著者は奉天での難民の大量死の一因が救済事業の遅れにあったとみて、当時の状況を資料や満蒙開拓団員、居留民、満洲医科大学の関係者などの証言からつぶさにたどっていく。難民と居留民を隔てる「見えない壁」の存在。医薬品が乏しいなか、ワクチン開発や巡回診療に奔走した満洲医科大学の医師や学生、看護師たち…。
NHK-BS1スペシャルをもとに、追加取材による新たな証言を含めて再構成。感染爆発と戦争が身近になった時代を生き抜く上で、多角的に物事を見る目を養う、貴重な歴史証言の書である。


推薦 山本太郎(長崎大学名誉教授・国際保健学)

「知られざる事実が資料や証言から次々と明らかにされる。
ポストコロナを生きる私たちは過去に何を学ぶべきだろうか?」


photo1

黒姫郷開拓団の子どもたち(提供:長崎百合子氏)

photo2

ソ連軍の侵攻ルートと満蒙開拓団を含む日本人居住地

photo3

奉天(瀋陽)市内に設けられた難民収容所(○印)

著者

矢島 良彰(やじま よしあき)

 1948年長野県生まれ。

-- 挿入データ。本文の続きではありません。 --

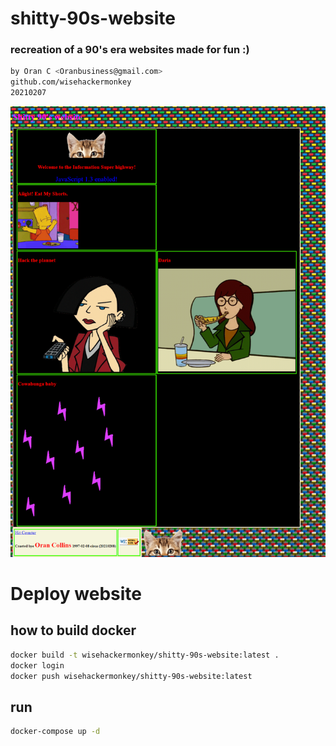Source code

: # shitty-90s-website
### recreation of a 90's era websites made for fun :)
```bash
by Oran C <Oranbusiness@gmail.com>
github.com/wisehackermonkey
20210207
```

![](2021-02-08-00-45-26.png)

# Deploy website
## how to build docker
```bash
docker build -t wisehackermonkey/shitty-90s-website:latest .
docker login
docker push wisehackermonkey/shitty-90s-website:latest
```

## run
```bash
docker-compose up -d
```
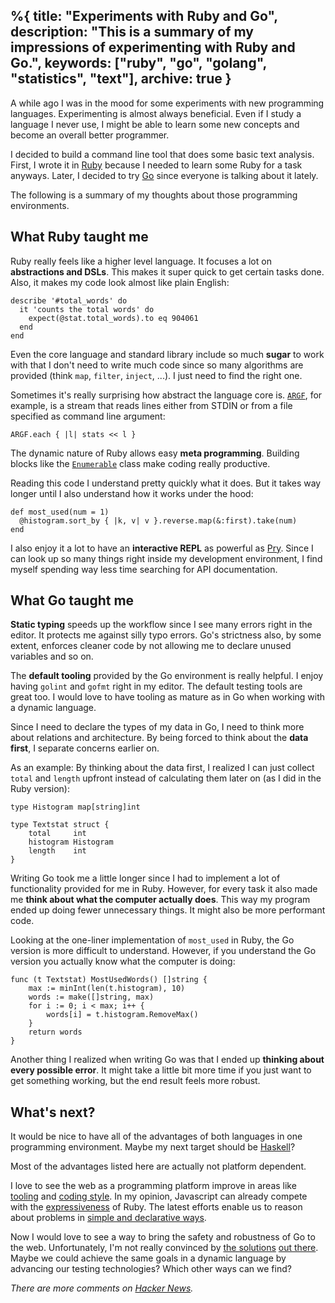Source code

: %{
  title: "Experiments with Ruby and Go",
  description: "This is a summary of my impressions of experimenting with Ruby and Go.",
  keywords: ["ruby", "go", "golang", "statistics", "text"],
  archive: true
}
---

A while ago I was in the mood for some experiments with new programming languages. Experimenting is almost always beneficial. Even if I study a language I never use, I might be able to learn some new concepts and become an overall better programmer.

I decided to build a command line tool that does some basic text analysis. First, I wrote it in [Ruby](https://github.com/jorinvo/textstat-rb) because I needed to learn some Ruby for a task anyways. Later, I decided to try [Go](https://github.com/jorinvo/textstat-go) since everyone is talking about it lately.

The following is a summary of my thoughts about those programming environments.


## What Ruby taught me

Ruby really feels like a higher level language. It focuses a lot on __abstractions and DSLs__. This makes it super quick to get certain tasks done. Also, it makes my code look almost like plain English:

```
describe '#total_words' do
  it 'counts the total words' do
    expect(@stat.total_words).to eq 904061
  end
end
```

Even the core language and standard library include so much __sugar__ to work with that I don't need to write much code since so many algorithms are provided (think `map`, `filter`, `inject`, ...). I just need to find the right one.

Sometimes it's really surprising how abstract the language core is. [`ARGF`](https://ruby-doc.org/core-1.9.3/ARGF.html), for example, is a stream that reads lines either from STDIN or from a file specified as command line argument:

```
ARGF.each { |l| stats << l }
```

The dynamic nature of Ruby allows easy __meta programming__. Building blocks like the [`Enumerable`](https://ruby-doc.org/core-2.2.2/Enumerable.html) class make coding really productive.

Reading this code I understand pretty quickly what it does. But it takes way longer until I also understand how it works under the hood:

```
def most_used(num = 1)
  @histogram.sort_by { |k, v| v }.reverse.map(&:first).take(num)
end
```

I also enjoy it a lot to have an __interactive REPL__ as powerful as [Pry](https://pryrepl.org/). Since I can look up so many things right inside my development environment, I find myself spending way less time searching for API documentation.


## What Go taught me

__Static typing__ speeds up the workflow since I see many errors right in the editor. It protects me against silly typo errors. Go's strictness also, by some extent, enforces cleaner code by not allowing me to declare unused variables and so on.

The __default tooling__ provided by the Go environment is really helpful. I enjoy having `golint` and `gofmt` right in my editor. The default testing tools are great too. I would love to have tooling as mature as in Go when working with a dynamic language.

Since I need to declare the types of my data in Go, I need to think more about relations and architecture. By being forced to think about the __data first__, I separate concerns earlier on.

As an example: By thinking about the data first, I realized I can just collect `total` and `length` upfront instead of calculating them later on (as I did in the Ruby version):

```
type Histogram map[string]int

type Textstat struct {
	total     int
	histogram Histogram
	length    int
}
```

Writing Go took me a little longer since I had to implement a lot of functionality provided for me in Ruby. However, for every task it also made me __think about what the computer actually does__. This way my program ended up doing fewer unnecessary things. It might also be more performant code.

Looking at the one-liner implementation of `most_used` in Ruby, the Go version is more difficult to understand. However, if you understand the Go version you actually know what the computer is doing:

```
func (t Textstat) MostUsedWords() []string {
	max := minInt(len(t.histogram), 10)
	words := make([]string, max)
	for i := 0; i < max; i++ {
		words[i] = t.histogram.RemoveMax()
	}
	return words
}
```

Another thing I realized when writing Go was that I ended up __thinking about every possible error__. It might take a little bit more time if you just want to get something working, but the end result feels more robust.


## What's next?

It would be nice to have all of the advantages of both languages in one programming environment. Maybe my next target should be [Haskell](http://learnyouahaskell.com/)?

Most of the advantages listed here are actually not platform dependent.

I love to see the web as a programming platform improve in areas like [tooling](https://github.com/marijnh/tern) and [coding style](https://github.com/feross/standard). In my opinion, Javascript can already compete with the [expressiveness](https://ramdajs.com/) of Ruby. The latest efforts enable us to reason about problems in [simple and declarative ways](https://github.com/staltz/todomvc-cycle).

Now I would love to see a way to bring the safety and robustness of Go to the web. Unfortunately, I'm not really convinced by [the solutions](https://www.typescriptlang.org/) [out there](https://flowtype.org/). Maybe we could achieve the same goals in a dynamic language by advancing our testing technologies? Which other ways can we find?


_There are more comments on [Hacker News](https://news.ycombinator.com/item?id=9714751)._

明治大学政経学部卒業。1987年映像製作会社テムジン設立。プロデューサーとして数多くのドキュメンタリー番組を製作してきた。
 「黄土の民は今 ―中国革命の聖地・延安―」(モンテカルロ国際テレビ映像祭ゴールデンニンフ賞)、「民衆が語る中国・激動の時代 ―文化大革命を乗り越えて―」(ギャラクシー賞優秀賞)、「中国・庶民の改革開放30年」(5回シリーズ)など、激動の中国を舞台に市民社会に踏み込んだ番組や、「留用された日本人 ―日中知られざる戦後史―」(放送文化基金企画賞・ドキュメンタリー番組賞)、「“認罪” ―中国 撫順戦犯管理所の6年―」(ギャラクシー賞大賞)、「周恩来の決断 ―民を以て官を促す―」など日中の現代史を追った番組、また「引き裂かれた歳月 ―証言記録 シベリア抑留-」、「原爆救護 ―被爆した兵士の歳月―」など日本人の戦争体験を掘り起こした番組に精力的に取り組んできた。
 平成27年度芸術選奨文部科学大臣賞受賞。